(Saved entries)
-.-.-
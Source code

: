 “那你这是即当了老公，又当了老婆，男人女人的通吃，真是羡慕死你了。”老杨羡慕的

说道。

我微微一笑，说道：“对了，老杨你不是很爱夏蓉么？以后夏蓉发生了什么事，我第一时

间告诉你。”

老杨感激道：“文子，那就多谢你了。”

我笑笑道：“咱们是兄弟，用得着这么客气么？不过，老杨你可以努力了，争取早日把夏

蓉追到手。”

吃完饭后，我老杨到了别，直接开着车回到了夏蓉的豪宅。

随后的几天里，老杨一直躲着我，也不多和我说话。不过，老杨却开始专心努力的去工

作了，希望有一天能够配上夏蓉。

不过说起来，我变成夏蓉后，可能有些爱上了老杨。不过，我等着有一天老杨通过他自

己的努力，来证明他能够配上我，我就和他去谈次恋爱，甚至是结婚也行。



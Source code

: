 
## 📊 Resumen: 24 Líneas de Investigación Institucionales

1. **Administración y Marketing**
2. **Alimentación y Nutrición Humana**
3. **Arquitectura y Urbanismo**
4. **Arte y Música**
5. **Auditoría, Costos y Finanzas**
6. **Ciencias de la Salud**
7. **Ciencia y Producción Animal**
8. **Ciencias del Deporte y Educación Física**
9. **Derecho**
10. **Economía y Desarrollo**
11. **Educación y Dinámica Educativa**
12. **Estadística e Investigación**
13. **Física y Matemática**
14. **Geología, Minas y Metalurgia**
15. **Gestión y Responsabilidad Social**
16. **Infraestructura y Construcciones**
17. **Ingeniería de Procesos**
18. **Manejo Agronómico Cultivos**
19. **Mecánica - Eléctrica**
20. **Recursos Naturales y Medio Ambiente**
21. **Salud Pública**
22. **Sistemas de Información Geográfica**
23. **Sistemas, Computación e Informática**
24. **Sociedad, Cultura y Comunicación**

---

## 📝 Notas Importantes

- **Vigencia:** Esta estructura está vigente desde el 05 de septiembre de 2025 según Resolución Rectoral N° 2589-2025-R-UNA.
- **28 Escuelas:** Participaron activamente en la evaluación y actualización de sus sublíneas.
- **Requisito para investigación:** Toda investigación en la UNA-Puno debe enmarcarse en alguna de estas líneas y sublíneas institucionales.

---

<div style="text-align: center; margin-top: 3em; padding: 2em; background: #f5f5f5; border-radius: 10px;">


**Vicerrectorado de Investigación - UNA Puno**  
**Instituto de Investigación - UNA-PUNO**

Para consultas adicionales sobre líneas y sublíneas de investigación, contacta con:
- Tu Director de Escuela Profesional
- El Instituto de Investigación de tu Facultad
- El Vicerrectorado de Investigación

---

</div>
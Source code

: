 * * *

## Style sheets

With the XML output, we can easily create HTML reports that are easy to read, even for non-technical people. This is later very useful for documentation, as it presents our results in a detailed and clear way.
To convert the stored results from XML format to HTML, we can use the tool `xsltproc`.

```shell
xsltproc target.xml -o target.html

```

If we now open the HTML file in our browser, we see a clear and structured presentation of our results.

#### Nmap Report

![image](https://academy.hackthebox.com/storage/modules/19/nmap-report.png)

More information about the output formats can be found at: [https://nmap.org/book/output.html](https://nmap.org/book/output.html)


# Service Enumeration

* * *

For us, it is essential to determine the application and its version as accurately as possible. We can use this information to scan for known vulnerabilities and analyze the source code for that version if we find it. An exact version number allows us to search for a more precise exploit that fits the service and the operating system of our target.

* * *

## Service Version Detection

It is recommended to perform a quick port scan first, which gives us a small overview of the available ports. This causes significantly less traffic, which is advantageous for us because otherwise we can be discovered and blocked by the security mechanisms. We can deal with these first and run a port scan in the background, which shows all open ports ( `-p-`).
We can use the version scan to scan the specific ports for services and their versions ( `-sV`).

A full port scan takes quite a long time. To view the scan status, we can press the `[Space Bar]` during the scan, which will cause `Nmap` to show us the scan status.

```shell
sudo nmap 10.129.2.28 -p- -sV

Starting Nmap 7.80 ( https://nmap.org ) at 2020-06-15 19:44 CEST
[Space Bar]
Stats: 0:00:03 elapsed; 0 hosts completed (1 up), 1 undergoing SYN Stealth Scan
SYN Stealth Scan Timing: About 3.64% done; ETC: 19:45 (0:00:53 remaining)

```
-.-.-
> _Problem to work on_: The range runs from the line above containing "作了，希望有一天能够配上夏蓉。" to the line containing "5. **Auditoría, Costos y Finanzas**", inclusive. Restate those lines word for word and no others.

> _Answer section_:
作了，希望有一天能够配上夏蓉。

不过说起来，我变成夏蓉后，可能有些爱上了老杨。不过，我等着有一天老杨通过他自

己的努力，来证明他能够配上我，我就和他去谈次恋爱，甚至是结婚也行。



Source code

: 
## 📊 Resumen: 24 Líneas de Investigación Institucionales

1. **Administración y Marketing**
2. **Alimentación y Nutrición Humana**
3. **Arquitectura y Urbanismo**
4. **Arte y Música**
5. **Auditoría, Costos y Finanzas**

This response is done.